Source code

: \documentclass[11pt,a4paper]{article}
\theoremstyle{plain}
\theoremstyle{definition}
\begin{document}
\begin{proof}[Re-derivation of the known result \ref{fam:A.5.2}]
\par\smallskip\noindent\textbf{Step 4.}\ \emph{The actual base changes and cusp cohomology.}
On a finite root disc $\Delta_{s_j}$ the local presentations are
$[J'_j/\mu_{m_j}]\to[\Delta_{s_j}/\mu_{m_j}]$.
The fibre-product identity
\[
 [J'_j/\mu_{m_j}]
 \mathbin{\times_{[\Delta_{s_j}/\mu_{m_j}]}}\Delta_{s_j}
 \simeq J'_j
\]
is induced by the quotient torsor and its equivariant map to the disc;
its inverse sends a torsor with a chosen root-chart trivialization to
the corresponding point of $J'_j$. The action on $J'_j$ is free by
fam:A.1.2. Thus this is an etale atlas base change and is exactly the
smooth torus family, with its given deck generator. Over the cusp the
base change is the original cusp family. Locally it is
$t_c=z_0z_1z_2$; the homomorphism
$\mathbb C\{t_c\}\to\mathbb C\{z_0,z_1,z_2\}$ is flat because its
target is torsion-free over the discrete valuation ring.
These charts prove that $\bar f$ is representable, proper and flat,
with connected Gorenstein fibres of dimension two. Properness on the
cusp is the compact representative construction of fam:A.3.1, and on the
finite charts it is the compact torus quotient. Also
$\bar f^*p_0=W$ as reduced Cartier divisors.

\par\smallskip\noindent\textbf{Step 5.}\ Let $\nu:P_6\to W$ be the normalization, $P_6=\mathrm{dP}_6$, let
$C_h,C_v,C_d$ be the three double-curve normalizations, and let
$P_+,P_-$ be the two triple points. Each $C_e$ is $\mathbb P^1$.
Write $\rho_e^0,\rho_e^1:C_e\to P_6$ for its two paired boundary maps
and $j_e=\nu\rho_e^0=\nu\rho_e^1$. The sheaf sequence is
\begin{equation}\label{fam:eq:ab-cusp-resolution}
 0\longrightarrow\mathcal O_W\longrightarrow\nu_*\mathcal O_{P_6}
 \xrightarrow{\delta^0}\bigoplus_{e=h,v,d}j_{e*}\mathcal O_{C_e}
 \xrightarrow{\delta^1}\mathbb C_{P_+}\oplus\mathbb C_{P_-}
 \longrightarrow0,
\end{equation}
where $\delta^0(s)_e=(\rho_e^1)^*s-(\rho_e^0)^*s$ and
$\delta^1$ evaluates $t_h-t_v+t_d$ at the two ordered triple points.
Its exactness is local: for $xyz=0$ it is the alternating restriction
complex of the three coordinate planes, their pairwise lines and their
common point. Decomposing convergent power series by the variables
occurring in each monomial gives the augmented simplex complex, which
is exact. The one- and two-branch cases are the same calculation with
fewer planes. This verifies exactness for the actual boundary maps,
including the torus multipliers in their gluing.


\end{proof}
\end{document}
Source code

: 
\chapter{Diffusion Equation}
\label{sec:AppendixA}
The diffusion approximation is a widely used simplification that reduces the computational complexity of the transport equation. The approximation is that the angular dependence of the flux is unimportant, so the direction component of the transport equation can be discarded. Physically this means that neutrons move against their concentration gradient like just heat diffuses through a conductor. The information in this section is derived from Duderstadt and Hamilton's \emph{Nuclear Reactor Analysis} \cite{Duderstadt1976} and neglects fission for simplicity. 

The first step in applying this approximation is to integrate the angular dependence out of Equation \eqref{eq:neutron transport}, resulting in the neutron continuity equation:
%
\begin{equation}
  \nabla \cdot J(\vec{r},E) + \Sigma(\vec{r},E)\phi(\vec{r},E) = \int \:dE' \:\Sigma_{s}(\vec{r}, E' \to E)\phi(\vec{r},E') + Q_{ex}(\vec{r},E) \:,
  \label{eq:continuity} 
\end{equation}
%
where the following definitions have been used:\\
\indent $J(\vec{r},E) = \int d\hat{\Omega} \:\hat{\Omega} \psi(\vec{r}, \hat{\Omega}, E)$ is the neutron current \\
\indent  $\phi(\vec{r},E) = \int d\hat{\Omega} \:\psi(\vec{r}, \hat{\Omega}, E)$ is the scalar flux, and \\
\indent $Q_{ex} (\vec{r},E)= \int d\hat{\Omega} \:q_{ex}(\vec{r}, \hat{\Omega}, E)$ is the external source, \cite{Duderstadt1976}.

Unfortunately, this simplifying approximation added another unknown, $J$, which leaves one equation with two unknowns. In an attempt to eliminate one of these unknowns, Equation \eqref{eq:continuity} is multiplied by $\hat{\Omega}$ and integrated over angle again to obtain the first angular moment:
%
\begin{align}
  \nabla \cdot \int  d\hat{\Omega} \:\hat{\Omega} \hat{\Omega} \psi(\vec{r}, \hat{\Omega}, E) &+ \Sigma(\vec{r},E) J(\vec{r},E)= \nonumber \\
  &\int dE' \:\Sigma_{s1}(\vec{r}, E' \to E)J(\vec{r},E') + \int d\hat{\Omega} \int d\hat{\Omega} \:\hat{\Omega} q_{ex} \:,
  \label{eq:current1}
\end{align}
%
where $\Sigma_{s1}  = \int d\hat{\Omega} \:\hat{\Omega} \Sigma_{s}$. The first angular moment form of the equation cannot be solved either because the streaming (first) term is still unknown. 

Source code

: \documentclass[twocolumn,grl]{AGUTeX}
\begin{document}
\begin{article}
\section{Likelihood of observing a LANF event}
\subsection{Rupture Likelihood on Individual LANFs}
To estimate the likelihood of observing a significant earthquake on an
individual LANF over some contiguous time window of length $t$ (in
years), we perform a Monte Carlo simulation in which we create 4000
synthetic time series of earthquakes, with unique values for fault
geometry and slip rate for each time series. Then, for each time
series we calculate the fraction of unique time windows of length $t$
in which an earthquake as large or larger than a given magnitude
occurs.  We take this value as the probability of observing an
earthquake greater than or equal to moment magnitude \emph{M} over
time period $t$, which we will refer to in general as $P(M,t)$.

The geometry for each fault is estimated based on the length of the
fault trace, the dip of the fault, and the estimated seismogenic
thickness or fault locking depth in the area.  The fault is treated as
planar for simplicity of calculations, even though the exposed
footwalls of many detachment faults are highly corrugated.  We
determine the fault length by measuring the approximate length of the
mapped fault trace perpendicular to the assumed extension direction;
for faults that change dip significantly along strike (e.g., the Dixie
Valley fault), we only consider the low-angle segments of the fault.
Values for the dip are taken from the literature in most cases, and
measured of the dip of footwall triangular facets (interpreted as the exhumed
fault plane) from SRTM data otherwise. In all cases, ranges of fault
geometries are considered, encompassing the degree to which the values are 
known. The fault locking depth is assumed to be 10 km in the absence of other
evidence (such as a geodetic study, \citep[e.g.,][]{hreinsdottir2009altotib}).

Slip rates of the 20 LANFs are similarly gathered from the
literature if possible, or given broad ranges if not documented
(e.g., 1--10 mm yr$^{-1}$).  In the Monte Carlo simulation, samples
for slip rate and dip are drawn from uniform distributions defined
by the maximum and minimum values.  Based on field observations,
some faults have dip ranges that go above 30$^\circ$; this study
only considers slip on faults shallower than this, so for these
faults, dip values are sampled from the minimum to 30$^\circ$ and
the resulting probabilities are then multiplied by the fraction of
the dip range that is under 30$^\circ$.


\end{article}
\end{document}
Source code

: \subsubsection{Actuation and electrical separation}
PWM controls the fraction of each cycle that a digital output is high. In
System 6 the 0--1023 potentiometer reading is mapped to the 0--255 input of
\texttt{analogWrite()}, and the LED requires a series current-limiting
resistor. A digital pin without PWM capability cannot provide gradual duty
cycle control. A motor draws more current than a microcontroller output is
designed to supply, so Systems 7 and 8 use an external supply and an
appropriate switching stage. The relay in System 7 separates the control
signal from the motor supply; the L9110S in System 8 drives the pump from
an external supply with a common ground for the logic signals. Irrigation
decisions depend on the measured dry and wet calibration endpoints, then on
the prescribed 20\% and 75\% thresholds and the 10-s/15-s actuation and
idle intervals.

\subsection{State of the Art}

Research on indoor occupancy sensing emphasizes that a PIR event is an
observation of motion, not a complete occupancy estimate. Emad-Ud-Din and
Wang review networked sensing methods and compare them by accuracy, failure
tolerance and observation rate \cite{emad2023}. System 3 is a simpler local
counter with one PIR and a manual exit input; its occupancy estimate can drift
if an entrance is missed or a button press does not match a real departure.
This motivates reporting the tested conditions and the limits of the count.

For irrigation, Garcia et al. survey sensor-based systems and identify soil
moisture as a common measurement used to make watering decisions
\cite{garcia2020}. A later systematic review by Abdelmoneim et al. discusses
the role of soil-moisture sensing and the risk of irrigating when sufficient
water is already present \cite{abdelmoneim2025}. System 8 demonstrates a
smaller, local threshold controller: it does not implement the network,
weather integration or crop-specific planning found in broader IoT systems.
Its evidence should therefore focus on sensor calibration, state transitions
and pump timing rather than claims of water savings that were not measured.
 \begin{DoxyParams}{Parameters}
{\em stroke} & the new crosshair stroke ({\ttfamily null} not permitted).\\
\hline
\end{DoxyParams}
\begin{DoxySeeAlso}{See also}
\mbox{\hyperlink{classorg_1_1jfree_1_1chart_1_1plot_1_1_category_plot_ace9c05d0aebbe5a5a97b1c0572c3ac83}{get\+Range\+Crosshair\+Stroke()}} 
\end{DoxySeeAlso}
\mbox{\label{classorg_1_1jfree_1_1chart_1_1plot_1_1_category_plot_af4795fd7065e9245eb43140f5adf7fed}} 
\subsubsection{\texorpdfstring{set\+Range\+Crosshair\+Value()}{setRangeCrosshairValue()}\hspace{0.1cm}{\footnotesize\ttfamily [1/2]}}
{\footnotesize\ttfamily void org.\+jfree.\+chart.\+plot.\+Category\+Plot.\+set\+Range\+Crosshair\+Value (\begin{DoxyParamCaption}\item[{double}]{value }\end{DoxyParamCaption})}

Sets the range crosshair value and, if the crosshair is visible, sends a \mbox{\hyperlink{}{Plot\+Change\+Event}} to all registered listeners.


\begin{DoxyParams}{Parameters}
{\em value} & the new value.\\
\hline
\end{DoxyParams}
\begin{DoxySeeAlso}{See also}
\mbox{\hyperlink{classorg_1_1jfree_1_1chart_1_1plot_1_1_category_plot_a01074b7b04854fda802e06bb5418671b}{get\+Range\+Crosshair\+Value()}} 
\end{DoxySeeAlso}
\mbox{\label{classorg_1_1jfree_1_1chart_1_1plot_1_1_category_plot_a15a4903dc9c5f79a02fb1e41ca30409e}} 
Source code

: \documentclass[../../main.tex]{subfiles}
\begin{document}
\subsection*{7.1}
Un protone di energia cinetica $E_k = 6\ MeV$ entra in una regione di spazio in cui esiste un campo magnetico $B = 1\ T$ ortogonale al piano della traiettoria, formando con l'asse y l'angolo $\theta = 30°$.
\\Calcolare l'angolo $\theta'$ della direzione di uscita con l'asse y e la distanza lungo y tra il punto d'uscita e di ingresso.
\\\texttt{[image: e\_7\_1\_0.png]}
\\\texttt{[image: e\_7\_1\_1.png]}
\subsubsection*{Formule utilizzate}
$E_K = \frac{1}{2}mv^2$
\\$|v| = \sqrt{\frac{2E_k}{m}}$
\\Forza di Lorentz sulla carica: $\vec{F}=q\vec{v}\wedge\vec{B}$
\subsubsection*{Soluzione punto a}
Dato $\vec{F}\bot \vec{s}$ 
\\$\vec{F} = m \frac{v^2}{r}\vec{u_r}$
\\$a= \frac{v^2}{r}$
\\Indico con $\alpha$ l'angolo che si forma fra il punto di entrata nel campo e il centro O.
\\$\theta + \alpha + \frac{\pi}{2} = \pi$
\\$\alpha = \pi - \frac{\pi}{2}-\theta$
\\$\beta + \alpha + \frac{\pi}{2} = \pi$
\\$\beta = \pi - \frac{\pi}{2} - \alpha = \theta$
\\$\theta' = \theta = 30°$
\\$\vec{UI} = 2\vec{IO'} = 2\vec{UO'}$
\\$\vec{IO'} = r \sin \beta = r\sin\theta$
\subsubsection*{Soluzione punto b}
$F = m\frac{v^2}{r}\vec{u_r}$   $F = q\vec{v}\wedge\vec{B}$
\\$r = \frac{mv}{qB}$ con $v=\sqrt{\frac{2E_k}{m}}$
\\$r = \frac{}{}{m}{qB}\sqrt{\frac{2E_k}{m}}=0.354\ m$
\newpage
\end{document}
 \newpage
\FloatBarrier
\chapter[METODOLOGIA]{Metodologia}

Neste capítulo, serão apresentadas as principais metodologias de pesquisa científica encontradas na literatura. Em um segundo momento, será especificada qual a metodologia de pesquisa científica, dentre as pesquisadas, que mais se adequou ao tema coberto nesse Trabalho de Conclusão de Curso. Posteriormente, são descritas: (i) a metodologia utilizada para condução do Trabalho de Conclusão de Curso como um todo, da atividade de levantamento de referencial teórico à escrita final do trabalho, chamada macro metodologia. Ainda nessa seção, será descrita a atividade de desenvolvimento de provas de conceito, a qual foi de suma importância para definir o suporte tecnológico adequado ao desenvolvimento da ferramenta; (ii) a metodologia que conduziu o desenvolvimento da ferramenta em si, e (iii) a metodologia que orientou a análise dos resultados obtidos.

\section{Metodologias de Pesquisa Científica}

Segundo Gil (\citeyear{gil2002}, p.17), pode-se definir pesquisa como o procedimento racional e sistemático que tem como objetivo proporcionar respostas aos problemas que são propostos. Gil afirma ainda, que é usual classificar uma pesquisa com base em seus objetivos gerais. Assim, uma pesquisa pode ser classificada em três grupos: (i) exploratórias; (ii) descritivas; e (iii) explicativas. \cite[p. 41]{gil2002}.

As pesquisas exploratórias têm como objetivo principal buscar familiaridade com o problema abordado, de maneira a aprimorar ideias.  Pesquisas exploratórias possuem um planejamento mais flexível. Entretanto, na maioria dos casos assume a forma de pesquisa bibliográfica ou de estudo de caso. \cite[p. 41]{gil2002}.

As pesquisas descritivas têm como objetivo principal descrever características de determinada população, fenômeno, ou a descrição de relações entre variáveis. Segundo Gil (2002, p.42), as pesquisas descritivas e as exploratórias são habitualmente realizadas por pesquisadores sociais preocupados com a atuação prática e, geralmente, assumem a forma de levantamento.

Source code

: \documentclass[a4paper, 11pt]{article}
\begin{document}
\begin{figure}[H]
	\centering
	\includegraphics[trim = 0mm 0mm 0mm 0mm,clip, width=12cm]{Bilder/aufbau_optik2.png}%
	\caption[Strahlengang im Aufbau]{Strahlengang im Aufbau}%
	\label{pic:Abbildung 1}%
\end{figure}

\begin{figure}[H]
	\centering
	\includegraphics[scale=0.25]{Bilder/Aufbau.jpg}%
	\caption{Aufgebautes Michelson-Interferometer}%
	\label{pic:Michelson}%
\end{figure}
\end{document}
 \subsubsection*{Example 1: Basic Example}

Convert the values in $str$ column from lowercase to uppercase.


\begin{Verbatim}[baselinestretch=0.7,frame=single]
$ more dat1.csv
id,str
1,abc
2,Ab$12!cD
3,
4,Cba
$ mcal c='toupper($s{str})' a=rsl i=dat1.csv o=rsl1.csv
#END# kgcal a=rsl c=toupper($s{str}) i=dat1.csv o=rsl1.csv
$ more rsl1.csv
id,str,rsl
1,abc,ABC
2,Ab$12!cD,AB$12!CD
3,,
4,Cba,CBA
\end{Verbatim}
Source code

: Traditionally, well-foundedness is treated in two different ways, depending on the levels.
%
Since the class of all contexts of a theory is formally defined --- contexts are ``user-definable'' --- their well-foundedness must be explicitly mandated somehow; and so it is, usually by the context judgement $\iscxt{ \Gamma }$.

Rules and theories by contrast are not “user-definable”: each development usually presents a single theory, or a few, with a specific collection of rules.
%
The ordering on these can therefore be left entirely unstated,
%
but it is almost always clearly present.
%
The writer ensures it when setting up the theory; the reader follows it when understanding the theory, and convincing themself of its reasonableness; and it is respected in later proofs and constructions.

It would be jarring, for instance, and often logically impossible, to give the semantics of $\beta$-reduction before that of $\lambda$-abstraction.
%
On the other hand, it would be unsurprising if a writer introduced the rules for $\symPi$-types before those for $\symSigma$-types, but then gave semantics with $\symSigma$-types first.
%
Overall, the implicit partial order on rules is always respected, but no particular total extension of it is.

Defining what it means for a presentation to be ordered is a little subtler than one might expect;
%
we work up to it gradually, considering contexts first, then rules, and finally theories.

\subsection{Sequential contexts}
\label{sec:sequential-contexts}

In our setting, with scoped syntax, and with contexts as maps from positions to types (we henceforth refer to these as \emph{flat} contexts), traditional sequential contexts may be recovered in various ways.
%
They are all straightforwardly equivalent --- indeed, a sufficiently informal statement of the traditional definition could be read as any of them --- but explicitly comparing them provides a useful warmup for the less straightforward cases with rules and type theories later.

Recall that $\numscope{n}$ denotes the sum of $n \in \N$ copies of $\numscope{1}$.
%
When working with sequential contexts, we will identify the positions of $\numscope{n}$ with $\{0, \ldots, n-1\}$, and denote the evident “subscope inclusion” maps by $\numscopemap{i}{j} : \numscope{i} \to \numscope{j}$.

Action item -
When you reach the line in the material above that holds "and $j_e=\nu\rho_e^0=\nu\rho_e^1$. The", begin reproducing lines exactly, and stop after the line that holds "The diffusion approximation".

Result below -
and $j_e=\nu\rho_e^0=\nu\rho_e^1$. The sheaf sequence is
\begin{equation}\label{fam:eq:ab-cusp-resolution}
 0\longrightarrow\mathcal O_W\longrightarrow\nu_*\mathcal O_{P_6}
 \xrightarrow{\delta^0}\bigoplus_{e=h,v,d}j_{e*}\mathcal O_{C_e}
 \xrightarrow{\delta^1}\mathbb C_{P_+}\oplus\mathbb C_{P_-}
 \longrightarrow0,
\end{equation}
where $\delta^0(s)_e=(\rho_e^1)^*s-(\rho_e^0)^*s$ and
$\delta^1$ evaluates $t_h-t_v+t_d$ at the two ordered triple points.
Its exactness is local: for $xyz=0$ it is the alternating restriction
complex of the three coordinate planes, their pairwise lines and their
common point. Decomposing convergent power series by the variables
occurring in each monomial gives the augmented simplex complex, which
is exact. The one- and two-branch cases are the same calculation with
fewer planes. This verifies exactness for the actual boundary maps,
including the torus multipliers in their gluing.


\end{proof}
\end{document}
Source code

: 
\chapter{Diffusion Equation}
\label{sec:AppendixA}
The diffusion approximation is a widely used simplification that reduces the computational complexity of the transport equation. The approximation is that the angular dependence of the flux is unimportant, so the direction component of the transport equation can be discarded. Physically this means that neutrons move against their concentration gradient like just heat diffuses through a conductor. The information in this section is derived from Duderstadt and Hamilton's \emph{Nuclear Reactor Analysis} \cite{Duderstadt1976} and neglects fission for simplicity. 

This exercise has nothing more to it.